Segment Open

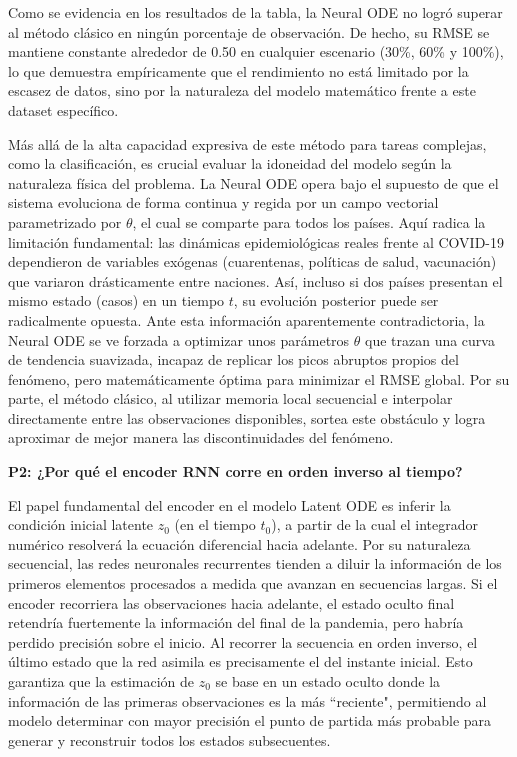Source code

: \documentclass[12pt]{article}
\begin{document}
Como se evidencia en los resultados de la tabla, la Neural ODE no logró superar al método clásico en ningún porcentaje de observación. De hecho, su RMSE se mantiene constante alrededor de 0.50 en cualquier escenario (30\%, 60\% y 100\%), lo que demuestra empíricamente que el rendimiento no está limitado por la escasez de datos, sino por la naturaleza del modelo matemático frente a este dataset específico.

Más allá de la alta capacidad expresiva de este método para tareas complejas, como la clasificación, es crucial evaluar la idoneidad del modelo según la naturaleza física del problema. La Neural ODE opera bajo el supuesto de que el sistema evoluciona de forma continua y regida por un campo vectorial parametrizado por $\theta$, el cual se comparte para todos los países. Aquí radica la limitación fundamental: las dinámicas epidemiológicas reales frente al COVID-19 dependieron de variables exógenas (cuarentenas, políticas de salud, vacunación) que variaron drásticamente entre naciones. Así, incluso si dos países presentan el mismo estado (casos) en un tiempo $t$, su evolución posterior puede ser radicalmente opuesta. Ante esta información aparentemente contradictoria, la Neural ODE se ve forzada a optimizar unos parámetros $\theta$ que trazan una curva de tendencia suavizada, incapaz de replicar los picos abruptos propios del fenómeno, pero matemáticamente óptima para minimizar el RMSE global. Por su parte, el método clásico, al utilizar memoria local secuencial e interpolar directamente entre las observaciones disponibles, sortea este obstáculo y logra aproximar de mejor manera las discontinuidades del fenómeno.

\textbf{P2: ¿Por qué el encoder RNN corre en orden inverso al tiempo?}

El papel fundamental del encoder en el modelo Latent ODE es inferir la condición inicial latente $z_0$ (en el tiempo $t_0$), a partir de la cual el integrador numérico resolverá la ecuación diferencial hacia adelante. Por su naturaleza secuencial, las redes neuronales recurrentes tienden a diluir la información de los primeros elementos procesados a medida que avanzan en secuencias largas. Si el encoder recorriera las observaciones hacia adelante, el estado oculto final retendría fuertemente la información del final de la pandemia, pero habría perdido precisión sobre el inicio. Al recorrer la secuencia en orden inverso, el último estado que la red asimila es precisamente el del instante inicial. Esto garantiza que la estimación de $z_0$ se base en un estado oculto donde la información de las primeras observaciones es la más ``reciente", permitiendo al modelo determinar con mayor precisión el punto de partida más probable para generar y reconstruir todos los estados subsecuentes.
\end{document}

Segment Closed

*Requirement*
All of the material above should be set down again exactly, though not its pictures.

*Your response*
Source code

: \documentclass[12pt]{article}
\begin{document}
Como se evidencia en los resultados de la tabla, la Neural ODE no logró superar al método clásico en ningún porcentaje de observación. De hecho, su RMSE se mantiene constante alrededor de 0.50 en cualquier escenario (30\%, 60\% y 100\%), lo que demuestra empíricamente que el rendimiento no está limitado por la escasez de datos, sino por la naturaleza del modelo matemático frente a este dataset específico.

Más allá de la alta capacidad expresiva de este método para tareas complejas, como la clasificación, es crucial evaluar la idoneidad del modelo según la naturaleza física del problema. La Neural ODE opera bajo el supuesto de que el sistema evoluciona de forma continua y regida por un campo vectorial parametrizado por $\theta$, el cual se comparte para todos los países. Aquí radica la limitación fundamental: las dinámicas epidemiológicas reales frente al COVID-19 dependieron de variables exógenas (cuarentenas, políticas de salud, vacunación) que variaron drásticamente entre naciones. Así, incluso si dos países presentan el mismo estado (casos) en un tiempo $t$, su evolución posterior puede ser radicalmente opuesta. Ante esta información aparentemente contradictoria, la Neural ODE se ve forzada a optimizar unos parámetros $\theta$ que trazan una curva de tendencia suavizada, incapaz de replicar los picos abruptos propios del fenómeno, pero matemáticamente óptima para minimizar el RMSE global. Por su parte, el método clásico, al utilizar memoria local secuencial e interpolar directamente entre las observaciones disponibles, sortea este obstáculo y logra aproximar de mejor manera las discontinuidades del fenómeno.

\textbf{P2: ¿Por qué el encoder RNN corre en orden inverso al tiempo?}

El papel fundamental del encoder en el modelo Latent ODE es inferir la condición inicial latente $z_0$ (en el tiempo $t_0$), a partir de la cual el integrador numérico resolverá la ecuación diferencial hacia adelante. Por su naturaleza secuencial, las redes neuronales recurrentes tienden a diluir la información de los primeros elementos procesados a medida que avanzan en secuencias largas. Si el encoder recorriera las observaciones hacia adelante, el estado oculto final retendría fuertemente la información del final de la pandemia, pero habría perdido precisión sobre el inicio. Al recorrer la secuencia en orden inverso, el último estado que la red asimila es precisamente el del instante inicial. Esto garantiza que la estimación de $z_0$ se base en un estado oculto donde la información de las primeras observaciones es la más ``reciente", permitiendo al modelo determinar con mayor precisión el punto de partida más probable para generar y reconstruir todos los estados subsecuentes.
\end{document}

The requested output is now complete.